Why has Quora become a magnet for flat Earth and Moon landing conspiracy questions that must be given BNBR respect, even though they’re undeserving?

The question is amusing to me, given that part of Quora’s raison d’être is to sift bad knowledge from good knowledge, via both credentials and the wisdom of the crowds. See A Breakdown of Mills Baker’s Answer: Democratizing Access (Pt 1/2) by Ryan Q.Y. See on The Insurgency (much more readable than the original, though longer).
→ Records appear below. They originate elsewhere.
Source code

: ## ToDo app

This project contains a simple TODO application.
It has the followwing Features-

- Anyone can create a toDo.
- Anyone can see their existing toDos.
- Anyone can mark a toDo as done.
While Quora wants to democratise the production of knowledge, outside of the bastion of academia and Wikipedia, it also wants to act as a corrective to bad knowledge available online. And Quora engineers, if asked, will tell you that conspiracy theories are an exemplar of that; read the post.

And yet, Quora has awarded Top Writer to a proponent of a variant of the Phantom time hypothesis (Roman and Early Mediaeval History as we know it is a fiction perpetrated by mediaeval scribes).

It’s no more a magnet, I suspect, than other forums disseminating knowledge online. Where Wikipedia uses the cudgel of original research to block it (and in the process blocks a whole lot of stuff it shouldn’t—celebrities can’t correct their own middle names on Wikipedia, unless there’s a published source corroborating it), Quora is meant to use the gentle corrective of bots and machine learning.

It’s gentle enough that crap will get through, and that does not exempt the reader from the onus of being sceptical of anything that sounds crazy. And yes, sometimes people really are wrong, and people shouldn’t have to waste time proving to “sceptics” the entire body of work of a discipline.

BNBR is a deeply problematic notion. It can be reactionary, it can certainly have a chilling effect. In this regard though… I don’t see a way around it that will not shut down too much besides it.